[EXCERPTED DATA Boundary: Start]

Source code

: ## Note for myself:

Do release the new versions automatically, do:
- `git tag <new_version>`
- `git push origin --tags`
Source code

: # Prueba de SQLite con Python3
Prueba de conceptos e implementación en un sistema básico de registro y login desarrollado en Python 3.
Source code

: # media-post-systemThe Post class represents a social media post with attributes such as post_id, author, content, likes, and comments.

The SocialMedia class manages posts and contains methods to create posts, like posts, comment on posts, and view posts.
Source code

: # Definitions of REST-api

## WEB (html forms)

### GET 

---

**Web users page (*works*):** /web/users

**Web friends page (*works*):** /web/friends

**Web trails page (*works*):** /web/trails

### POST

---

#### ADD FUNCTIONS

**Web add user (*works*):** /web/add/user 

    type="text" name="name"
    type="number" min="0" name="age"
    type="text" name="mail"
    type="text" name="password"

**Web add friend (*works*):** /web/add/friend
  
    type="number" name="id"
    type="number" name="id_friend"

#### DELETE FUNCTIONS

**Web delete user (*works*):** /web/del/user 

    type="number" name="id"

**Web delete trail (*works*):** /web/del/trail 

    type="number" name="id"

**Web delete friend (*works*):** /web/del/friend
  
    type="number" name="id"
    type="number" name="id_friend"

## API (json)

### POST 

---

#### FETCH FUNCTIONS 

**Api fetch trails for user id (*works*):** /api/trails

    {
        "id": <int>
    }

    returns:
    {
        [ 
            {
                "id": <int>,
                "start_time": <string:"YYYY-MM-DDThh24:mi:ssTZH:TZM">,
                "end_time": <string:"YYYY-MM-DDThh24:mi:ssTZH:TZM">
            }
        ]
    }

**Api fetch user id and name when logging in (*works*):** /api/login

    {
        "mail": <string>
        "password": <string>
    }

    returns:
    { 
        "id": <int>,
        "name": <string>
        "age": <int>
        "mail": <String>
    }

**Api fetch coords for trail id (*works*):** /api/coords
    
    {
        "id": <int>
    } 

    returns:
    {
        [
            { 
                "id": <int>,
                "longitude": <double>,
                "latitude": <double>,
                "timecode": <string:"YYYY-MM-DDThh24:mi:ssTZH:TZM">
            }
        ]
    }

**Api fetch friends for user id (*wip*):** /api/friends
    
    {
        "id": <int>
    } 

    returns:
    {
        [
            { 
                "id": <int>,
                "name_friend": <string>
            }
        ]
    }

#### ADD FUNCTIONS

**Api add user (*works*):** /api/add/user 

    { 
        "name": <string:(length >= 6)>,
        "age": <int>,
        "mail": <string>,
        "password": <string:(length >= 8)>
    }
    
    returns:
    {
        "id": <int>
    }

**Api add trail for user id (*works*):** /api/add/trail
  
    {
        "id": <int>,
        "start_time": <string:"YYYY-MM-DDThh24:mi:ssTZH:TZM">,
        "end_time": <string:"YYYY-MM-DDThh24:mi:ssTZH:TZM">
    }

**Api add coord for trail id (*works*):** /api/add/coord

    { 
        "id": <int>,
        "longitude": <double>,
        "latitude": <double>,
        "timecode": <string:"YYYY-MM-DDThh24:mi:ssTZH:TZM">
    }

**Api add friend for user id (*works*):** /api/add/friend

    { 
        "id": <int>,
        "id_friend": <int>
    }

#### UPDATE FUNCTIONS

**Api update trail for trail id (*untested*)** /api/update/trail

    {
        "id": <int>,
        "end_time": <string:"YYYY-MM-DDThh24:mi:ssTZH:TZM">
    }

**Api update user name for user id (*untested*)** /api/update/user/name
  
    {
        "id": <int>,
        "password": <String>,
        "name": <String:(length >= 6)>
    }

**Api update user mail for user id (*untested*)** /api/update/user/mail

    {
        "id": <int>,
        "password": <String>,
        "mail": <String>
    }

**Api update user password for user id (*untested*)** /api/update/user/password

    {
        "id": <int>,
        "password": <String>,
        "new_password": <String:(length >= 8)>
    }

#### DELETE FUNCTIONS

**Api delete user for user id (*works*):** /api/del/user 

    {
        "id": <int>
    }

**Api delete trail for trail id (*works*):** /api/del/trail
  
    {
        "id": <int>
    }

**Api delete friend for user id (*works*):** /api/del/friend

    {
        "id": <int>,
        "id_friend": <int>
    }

[EXCERPTED DATA Boundary: End]

Retype all the data, keeping every character the same.

-- RESULT FOR THIS EXERCISE --
Source code

: ## Note for myself:

Do release the new versions automatically, do:
- `git tag <new_version>`
- `git push origin --tags`
Source code

: # Prueba de SQLite con Python3
Prueba de conceptos e implementación en un sistema básico de registro y login desarrollado en Python 3.
Source code

: # media-post-systemThe Post class represents a social media post with attributes such as post_id, author, content, likes, and comments.

The SocialMedia class manages posts and contains methods to create posts, like posts, comment on posts, and view posts.
Source code

: # Definitions of REST-api

## WEB (html forms)

### GET 

---

**Web users page (*works*):** /web/users

**Web friends page (*works*):** /web/friends

**Web trails page (*works*):** /web/trails

### POST

---

#### ADD FUNCTIONS

**Web add user (*works*):** /web/add/user 

    type="text" name="name"
    type="number" min="0" name="age"
    type="text" name="mail"
    type="text" name="password"

**Web add friend (*works*):** /web/add/friend
  
    type="number" name="id"
    type="number" name="id_friend"

#### DELETE FUNCTIONS

**Web delete user (*works*):** /web/del/user 

    type="number" name="id"

**Web delete trail (*works*):** /web/del/trail 

    type="number" name="id"

**Web delete friend (*works*):** /web/del/friend
  
    type="number" name="id"
    type="number" name="id_friend"

## API (json)

### POST 

---

#### FETCH FUNCTIONS 

**Api fetch trails for user id (*works*):** /api/trails

    {
        "id": <int>
    }

    returns:
    {
        [ 
            {
                "id": <int>,
                "start_time": <string:"YYYY-MM-DDThh24:mi:ssTZH:TZM">,
                "end_time": <string:"YYYY-MM-DDThh24:mi:ssTZH:TZM">
            }
        ]
    }

**Api fetch user id and name when logging in (*works*):** /api/login

    {
        "mail": <string>
        "password": <string>
    }

    returns:
    { 
        "id": <int>,
        "name": <string>
        "age": <int>
        "mail": <String>
    }

**Api fetch coords for trail id (*works*):** /api/coords
    
    {
        "id": <int>
    } 

    returns:
    {
        [
            { 
                "id": <int>,
                "longitude": <double>,
                "latitude": <double>,
                "timecode": <string:"YYYY-MM-DDThh24:mi:ssTZH:TZM">
            }
        ]
    }

**Api fetch friends for user id (*wip*):** /api/friends
    
    {
        "id": <int>
    } 

    returns:
    {
        [
            { 
                "id": <int>,
                "name_friend": <string>
            }
        ]
    }

#### ADD FUNCTIONS

**Api add user (*works*):** /api/add/user 

    { 
        "name": <string:(length >= 6)>,
        "age": <int>,
        "mail": <string>,
        "password": <string:(length >= 8)>
    }
    
    returns:
    {
        "id": <int>
    }

**Api add trail for user id (*works*):** /api/add/trail
  
    {
        "id": <int>,
        "start_time": <string:"YYYY-MM-DDThh24:mi:ssTZH:TZM">,
        "end_time": <string:"YYYY-MM-DDThh24:mi:ssTZH:TZM">
    }

**Api add coord for trail id (*works*):** /api/add/coord

    { 
        "id": <int>,
        "longitude": <double>,
        "latitude": <double>,
        "timecode": <string:"YYYY-MM-DDThh24:mi:ssTZH:TZM">
    }

**Api add friend for user id (*works*):** /api/add/friend

    { 
        "id": <int>,
        "id_friend": <int>
    }

#### UPDATE FUNCTIONS

**Api update trail for trail id (*untested*)** /api/update/trail

    {
        "id": <int>,
        "end_time": <string:"YYYY-MM-DDThh24:mi:ssTZH:TZM">
    }

**Api update user name for user id (*untested*)** /api/update/user/name
  
    {
        "id": <int>,
        "password": <String>,
        "name": <String:(length >= 6)>
    }

**Api update user mail for user id (*untested*)** /api/update/user/mail

    {
        "id": <int>,
        "password": <String>,
        "mail": <String>
    }

**Api update user password for user id (*untested*)** /api/update/user/password

    {
        "id": <int>,
        "password": <String>,
        "new_password": <String:(length >= 8)>
    }

#### DELETE FUNCTIONS

**Api delete user for user id (*works*):** /api/del/user 

    {
        "id": <int>
    }

**Api delete trail for trail id (*works*):** /api/del/trail
  
    {
        "id": <int>
    }

**Api delete friend for user id (*works*):** /api/del/friend

    {
        "id": <int>,
        "id_friend": <int>
    }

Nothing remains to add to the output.